Exercise directions: Given the records below, set each one down again exactly as it reads.

=-=-=

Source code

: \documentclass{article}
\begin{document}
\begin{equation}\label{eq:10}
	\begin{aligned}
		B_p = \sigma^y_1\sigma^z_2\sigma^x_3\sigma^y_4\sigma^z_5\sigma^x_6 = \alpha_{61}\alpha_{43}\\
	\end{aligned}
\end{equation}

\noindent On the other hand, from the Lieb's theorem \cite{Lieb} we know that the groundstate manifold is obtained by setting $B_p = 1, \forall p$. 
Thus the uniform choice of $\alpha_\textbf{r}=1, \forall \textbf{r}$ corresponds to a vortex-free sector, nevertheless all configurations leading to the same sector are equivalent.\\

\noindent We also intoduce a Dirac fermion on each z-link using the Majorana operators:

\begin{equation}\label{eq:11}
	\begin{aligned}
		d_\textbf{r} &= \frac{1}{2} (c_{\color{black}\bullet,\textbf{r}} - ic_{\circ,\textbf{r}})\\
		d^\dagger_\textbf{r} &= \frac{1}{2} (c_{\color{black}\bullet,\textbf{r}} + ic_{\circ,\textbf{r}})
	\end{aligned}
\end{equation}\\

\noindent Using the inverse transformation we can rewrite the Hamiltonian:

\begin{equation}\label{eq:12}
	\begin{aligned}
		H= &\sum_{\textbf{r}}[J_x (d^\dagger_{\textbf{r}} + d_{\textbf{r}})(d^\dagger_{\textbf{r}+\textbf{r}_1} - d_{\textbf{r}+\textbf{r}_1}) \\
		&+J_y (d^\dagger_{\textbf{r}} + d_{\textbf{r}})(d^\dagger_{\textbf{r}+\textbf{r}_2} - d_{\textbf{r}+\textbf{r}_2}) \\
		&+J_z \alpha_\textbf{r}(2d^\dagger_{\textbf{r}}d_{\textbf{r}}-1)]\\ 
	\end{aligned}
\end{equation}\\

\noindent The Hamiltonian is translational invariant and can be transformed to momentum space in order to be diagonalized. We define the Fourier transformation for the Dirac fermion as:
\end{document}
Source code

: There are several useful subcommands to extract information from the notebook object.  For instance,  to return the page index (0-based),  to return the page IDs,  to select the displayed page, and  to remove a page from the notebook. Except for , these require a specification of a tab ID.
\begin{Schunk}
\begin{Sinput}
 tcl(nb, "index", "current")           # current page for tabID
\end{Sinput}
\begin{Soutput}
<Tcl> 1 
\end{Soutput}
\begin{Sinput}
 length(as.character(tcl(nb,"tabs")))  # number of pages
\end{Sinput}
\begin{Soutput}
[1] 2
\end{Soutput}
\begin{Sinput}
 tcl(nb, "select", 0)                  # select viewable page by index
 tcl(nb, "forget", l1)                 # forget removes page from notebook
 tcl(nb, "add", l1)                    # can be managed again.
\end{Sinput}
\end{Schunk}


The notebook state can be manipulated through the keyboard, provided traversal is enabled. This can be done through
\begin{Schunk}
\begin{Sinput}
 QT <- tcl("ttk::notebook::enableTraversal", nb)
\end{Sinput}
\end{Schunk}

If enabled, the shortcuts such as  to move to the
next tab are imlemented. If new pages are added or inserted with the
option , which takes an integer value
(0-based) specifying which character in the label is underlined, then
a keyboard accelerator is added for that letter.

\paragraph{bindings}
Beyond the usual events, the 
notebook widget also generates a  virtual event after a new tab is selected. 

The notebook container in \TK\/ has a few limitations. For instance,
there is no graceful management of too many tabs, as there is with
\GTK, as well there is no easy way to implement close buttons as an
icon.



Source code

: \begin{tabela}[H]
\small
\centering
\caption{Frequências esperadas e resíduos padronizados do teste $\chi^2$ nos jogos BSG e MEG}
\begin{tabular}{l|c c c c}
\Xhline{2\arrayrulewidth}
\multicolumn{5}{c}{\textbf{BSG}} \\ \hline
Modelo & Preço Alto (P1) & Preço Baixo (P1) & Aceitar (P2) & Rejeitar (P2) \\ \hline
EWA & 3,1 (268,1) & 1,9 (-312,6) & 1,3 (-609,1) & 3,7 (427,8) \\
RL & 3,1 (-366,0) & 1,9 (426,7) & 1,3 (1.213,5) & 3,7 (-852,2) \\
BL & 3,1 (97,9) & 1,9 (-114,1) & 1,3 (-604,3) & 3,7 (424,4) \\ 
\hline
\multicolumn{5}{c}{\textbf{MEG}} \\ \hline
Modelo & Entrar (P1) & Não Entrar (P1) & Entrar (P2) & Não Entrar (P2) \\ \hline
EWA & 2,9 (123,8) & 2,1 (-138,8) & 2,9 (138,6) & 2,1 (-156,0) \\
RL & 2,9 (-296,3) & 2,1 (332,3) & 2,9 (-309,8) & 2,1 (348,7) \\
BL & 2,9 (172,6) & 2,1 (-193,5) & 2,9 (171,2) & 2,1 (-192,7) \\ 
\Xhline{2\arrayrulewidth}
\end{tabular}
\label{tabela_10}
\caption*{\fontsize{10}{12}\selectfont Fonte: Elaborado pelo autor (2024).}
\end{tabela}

=-=-=

Solution below:
Source code

: \documentclass{article}
\begin{document}
\begin{equation}\label{eq:10}
	\begin{aligned}
		B_p = \sigma^y_1\sigma^z_2\sigma^x_3\sigma^y_4\sigma^z_5\sigma^x_6 = \alpha_{61}\alpha_{43}\\
	\end{aligned}
\end{equation}

\noindent On the other hand, from the Lieb's theorem \cite{Lieb} we know that the groundstate manifold is obtained by setting $B_p = 1, \forall p$. 
Thus the uniform choice of $\alpha_\textbf{r}=1, \forall \textbf{r}$ corresponds to a vortex-free sector, nevertheless all configurations leading to the same sector are equivalent.\\

\noindent We also intoduce a Dirac fermion on each z-link using the Majorana operators:

\begin{equation}\label{eq:11}
	\begin{aligned}
		d_\textbf{r} &= \frac{1}{2} (c_{\color{black}\bullet,\textbf{r}} - ic_{\circ,\textbf{r}})\\
		d^\dagger_\textbf{r} &= \frac{1}{2} (c_{\color{black}\bullet,\textbf{r}} + ic_{\circ,\textbf{r}})
	\end{aligned}
\end{equation}\\

\noindent Using the inverse transformation we can rewrite the Hamiltonian:

\begin{equation}\label{eq:12}
	\begin{aligned}
		H= &\sum_{\textbf{r}}[J_x (d^\dagger_{\textbf{r}} + d_{\textbf{r}})(d^\dagger_{\textbf{r}+\textbf{r}_1} - d_{\textbf{r}+\textbf{r}_1}) \\
		&+J_y (d^\dagger_{\textbf{r}} + d_{\textbf{r}})(d^\dagger_{\textbf{r}+\textbf{r}_2} - d_{\textbf{r}+\textbf{r}_2}) \\
		&+J_z \alpha_\textbf{r}(2d^\dagger_{\textbf{r}}d_{\textbf{r}}-1)]\\ 
	\end{aligned}
\end{equation}\\

\noindent The Hamiltonian is translational invariant and can be transformed to momentum space in order to be diagonalized. We define the Fourier transformation for the Dirac fermion as:
\end{document}
Source code

: There are several useful subcommands to extract information from the notebook object.  For instance,  to return the page index (0-based),  to return the page IDs,  to select the displayed page, and  to remove a page from the notebook. Except for , these require a specification of a tab ID.
\begin{Schunk}
\begin{Sinput}
 tcl(nb, "index", "current")           # current page for tabID
\end{Sinput}
\begin{Soutput}
<Tcl> 1 
\end{Soutput}
\begin{Sinput}
 length(as.character(tcl(nb,"tabs")))  # number of pages
\end{Sinput}
\begin{Soutput}
[1] 2
\end{Soutput}
\begin{Sinput}
 tcl(nb, "select", 0)                  # select viewable page by index
 tcl(nb, "forget", l1)                 # forget removes page from notebook
 tcl(nb, "add", l1)                    # can be managed again.
\end{Sinput}
\end{Schunk}


The notebook state can be manipulated through the keyboard, provided traversal is enabled. This can be done through
\begin{Schunk}
\begin{Sinput}
 QT <- tcl("ttk::notebook::enableTraversal", nb)
\end{Sinput}
\end{Schunk}

If enabled, the shortcuts such as  to move to the
next tab are imlemented. If new pages are added or inserted with the
option , which takes an integer value
(0-based) specifying which character in the label is underlined, then
a keyboard accelerator is added for that letter.

\paragraph{bindings}
Beyond the usual events, the 
notebook widget also generates a  virtual event after a new tab is selected. 

The notebook container in \TK\/ has a few limitations. For instance,
there is no graceful management of too many tabs, as there is with
\GTK, as well there is no easy way to implement close buttons as an
icon.



Source code

: \begin{tabela}[H]
\small
\centering
\caption{Frequências esperadas e resíduos padronizados do teste $\chi^2$ nos jogos BSG e MEG}
\begin{tabular}{l|c c c c}
\Xhline{2\arrayrulewidth}
\multicolumn{5}{c}{\textbf{BSG}} \\ \hline
Modelo & Preço Alto (P1) & Preço Baixo (P1) & Aceitar (P2) & Rejeitar (P2) \\ \hline
EWA & 3,1 (268,1) & 1,9 (-312,6) & 1,3 (-609,1) & 3,7 (427,8) \\
RL & 3,1 (-366,0) & 1,9 (426,7) & 1,3 (1.213,5) & 3,7 (-852,2) \\
BL & 3,1 (97,9) & 1,9 (-114,1) & 1,3 (-604,3) & 3,7 (424,4) \\ 
\hline
\multicolumn{5}{c}{\textbf{MEG}} \\ \hline
Modelo & Entrar (P1) & Não Entrar (P1) & Entrar (P2) & Não Entrar (P2) \\ \hline
EWA & 2,9 (123,8) & 2,1 (-138,8) & 2,9 (138,6) & 2,1 (-156,0) \\
RL & 2,9 (-296,3) & 2,1 (332,3) & 2,9 (-309,8) & 2,1 (348,7) \\
BL & 2,9 (172,6) & 2,1 (-193,5) & 2,9 (171,2) & 2,1 (-192,7) \\ 
\Xhline{2\arrayrulewidth}
\end{tabular}
\label{tabela_10}
\caption*{\fontsize{10}{12}\selectfont Fonte: Elaborado pelo autor (2024).}
\end{tabela}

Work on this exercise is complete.